Intro to Bayesian Statistics

Bayesian Inference Conjugate Prior Univariate Normal Distribution Model

Bayesian Inference

Our discussion of maximum likelihood estimation developed a frequentist procedure for fitting parameters to data, and our treatment of hypothesis testing introduced both frequentist confidence intervals and Bayesian credible intervals as ways to quantify uncertainty. The credible interval example there gave a first glimpse of the Bayesian approach — treating the parameter as a random variable and computing a posterior via a conjugate prior. We now develop the Bayesian framework systematically.

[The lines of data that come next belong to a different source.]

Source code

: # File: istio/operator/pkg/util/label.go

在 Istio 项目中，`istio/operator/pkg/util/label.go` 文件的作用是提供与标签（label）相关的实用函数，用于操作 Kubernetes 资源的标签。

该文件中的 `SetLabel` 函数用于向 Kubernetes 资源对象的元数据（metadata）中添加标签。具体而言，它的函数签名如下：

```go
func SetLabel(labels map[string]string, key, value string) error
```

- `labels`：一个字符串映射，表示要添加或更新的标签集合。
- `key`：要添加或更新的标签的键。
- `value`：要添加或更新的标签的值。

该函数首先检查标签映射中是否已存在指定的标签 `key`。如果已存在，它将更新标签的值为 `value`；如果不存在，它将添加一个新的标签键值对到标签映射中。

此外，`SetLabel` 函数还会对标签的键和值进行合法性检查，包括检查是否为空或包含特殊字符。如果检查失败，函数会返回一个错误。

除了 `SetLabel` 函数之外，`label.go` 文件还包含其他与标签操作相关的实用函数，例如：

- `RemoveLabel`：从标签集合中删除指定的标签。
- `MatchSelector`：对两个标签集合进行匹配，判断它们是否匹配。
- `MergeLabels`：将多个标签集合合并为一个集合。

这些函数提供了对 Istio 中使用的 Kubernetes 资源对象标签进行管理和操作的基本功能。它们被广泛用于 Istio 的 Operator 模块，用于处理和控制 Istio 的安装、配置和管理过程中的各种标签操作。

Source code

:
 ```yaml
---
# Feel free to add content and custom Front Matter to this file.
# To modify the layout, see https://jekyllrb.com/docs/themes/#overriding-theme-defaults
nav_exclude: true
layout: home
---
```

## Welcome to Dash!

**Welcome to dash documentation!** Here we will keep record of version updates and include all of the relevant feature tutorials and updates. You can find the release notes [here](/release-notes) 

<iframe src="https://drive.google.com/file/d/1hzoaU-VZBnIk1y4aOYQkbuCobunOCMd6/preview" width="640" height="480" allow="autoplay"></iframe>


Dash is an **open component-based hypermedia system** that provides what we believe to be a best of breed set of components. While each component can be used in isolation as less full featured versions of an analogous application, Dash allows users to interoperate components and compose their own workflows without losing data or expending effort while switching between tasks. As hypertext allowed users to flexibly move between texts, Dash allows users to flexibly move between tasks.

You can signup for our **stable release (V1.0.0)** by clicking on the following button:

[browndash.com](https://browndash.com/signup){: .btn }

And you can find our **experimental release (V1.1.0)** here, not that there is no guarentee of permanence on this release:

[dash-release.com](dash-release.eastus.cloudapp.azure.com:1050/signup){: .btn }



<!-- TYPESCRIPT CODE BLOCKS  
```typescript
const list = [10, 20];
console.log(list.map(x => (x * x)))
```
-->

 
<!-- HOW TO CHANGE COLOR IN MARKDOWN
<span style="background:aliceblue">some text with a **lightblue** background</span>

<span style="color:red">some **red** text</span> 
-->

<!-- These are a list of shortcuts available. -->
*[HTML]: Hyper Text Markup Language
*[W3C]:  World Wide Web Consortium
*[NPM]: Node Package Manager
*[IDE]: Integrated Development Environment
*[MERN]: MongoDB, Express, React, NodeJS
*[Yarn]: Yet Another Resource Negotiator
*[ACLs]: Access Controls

Recall the core idea: the unknown parameter \(\theta\) is treated as a random variable with a probability distribution, and the observed data \(\mathcal{D}\) are considered fixed. Prior knowledge or uncertainty about \(\theta\) is encoded in a prior distribution \(p(\theta)\), which is updated after observing data to produce a posterior distribution \(p(\theta \mid \mathcal{D})\) via Bayes' theorem: \[ p(\theta \mid \mathcal{D}) = \frac{p(\mathcal{D} \mid \theta)\,p(\theta)}{p(\mathcal{D})}. \] Let us now examine each component in detail:

  1. Prior distribution \(p(\theta)\):

    Encodes our belief about the parameters \(\theta\) before observing any data. It captures prior knowledge, domain expertise, or initial uncertainty through a specific probability distribution.

  2. Likelihood \(p(\mathcal{D} \mid \theta)\):

    Quantifies how well a specific value of \(\theta\) explains the observed data \(\mathcal{D}\) — formally, the conditional distribution of the data given the parameter. As discussed in our treatment of maximum likelihood estimation, once \(\mathcal{D}\) is fixed by observation, this quantity is reinterpreted as a function of \(\theta\).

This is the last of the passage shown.